• fik·sen
  • Leenwoord uit het Engels, in de betekenis van ‘in orde brengen’ voor het eerst aangetroffen in 1954 [1]
  • uit het Engels [2]

fiksen [3]

stamtijd
onbepaalde
wijs
verleden
tijd
voltooid
deelwoord
fiksen
fikste
gefikst
zwak -t volledig
  1. in orde maken / voor elkaar krijgen / oplossen van problemen
    • Zo gaf het radiostation veel terug, al kost het ook een hoop. „Tot nu toe hebben we alles kunnen fiksen, ook met behulp van de luisteraars als er weer eens ‘een blauwe’ lag [een claim van de fiscus in 2013, red.]” Voor een tientje per maand krijgen luisteraars toegang tot het digitale archief en exclusieve radiomixen. Maar er zijn ook luisteraars die via de website spontaan doneren.[4] 
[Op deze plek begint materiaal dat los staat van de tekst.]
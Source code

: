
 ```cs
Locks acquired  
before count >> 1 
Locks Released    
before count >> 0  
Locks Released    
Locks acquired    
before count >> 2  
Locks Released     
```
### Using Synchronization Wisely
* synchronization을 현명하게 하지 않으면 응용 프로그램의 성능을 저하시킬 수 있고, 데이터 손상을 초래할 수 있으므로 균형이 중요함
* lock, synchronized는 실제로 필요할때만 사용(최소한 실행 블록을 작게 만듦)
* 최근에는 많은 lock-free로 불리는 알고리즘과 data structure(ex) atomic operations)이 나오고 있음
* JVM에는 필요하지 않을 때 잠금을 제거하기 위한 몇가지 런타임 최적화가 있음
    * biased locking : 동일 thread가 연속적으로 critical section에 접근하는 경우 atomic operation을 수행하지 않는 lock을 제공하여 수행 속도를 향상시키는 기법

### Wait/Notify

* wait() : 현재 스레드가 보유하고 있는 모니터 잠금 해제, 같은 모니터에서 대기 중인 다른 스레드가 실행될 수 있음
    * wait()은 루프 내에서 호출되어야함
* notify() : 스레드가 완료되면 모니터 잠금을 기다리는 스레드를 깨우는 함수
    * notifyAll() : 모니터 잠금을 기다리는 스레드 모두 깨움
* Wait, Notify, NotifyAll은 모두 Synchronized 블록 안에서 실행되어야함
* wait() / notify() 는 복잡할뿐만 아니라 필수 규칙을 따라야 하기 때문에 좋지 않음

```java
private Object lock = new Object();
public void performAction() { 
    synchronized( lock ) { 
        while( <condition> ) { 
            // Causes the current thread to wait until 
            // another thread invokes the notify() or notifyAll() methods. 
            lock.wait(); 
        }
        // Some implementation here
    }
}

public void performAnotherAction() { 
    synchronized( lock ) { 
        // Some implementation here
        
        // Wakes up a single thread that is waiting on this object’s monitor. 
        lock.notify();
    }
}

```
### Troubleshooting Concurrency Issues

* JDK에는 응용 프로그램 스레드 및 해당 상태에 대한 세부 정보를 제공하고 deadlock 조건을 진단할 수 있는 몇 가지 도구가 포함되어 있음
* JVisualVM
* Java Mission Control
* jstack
  2. zorgen dat iets het weer doet als het kapot is
    • Het is een eenvoudig karretje met een terugtraprem, een bagagerekje en een blauw voorwiel. In dat laatste zit hem de kneep. Aan de blauwe band kun je zien dat het een fiets is van Swapfiets, een idee van een stel Delftse studenten (u begrijpt het blauw). Studenten en fietsen zijn een goede combinatie, weet elke inwoner van een studentenstad. En een slechte. Want ze rijden steevast op barrels: altijd is er wel een band lek, een lamp stuk, en als alles werkt, is hij al snel gestolen. Neem deze zorgen weg voor een vast bedrag per maand en je hebt misschien wel een aardig bedrijfsconcept, dachten de oprichters van Swapfiets. Ze kochten veertig fietsen op Marktplaats die ze verhuurden aan kennissen en vrienden. De belofte: als er iets mis is, breng je hem langs en fiksen wij hem.[5]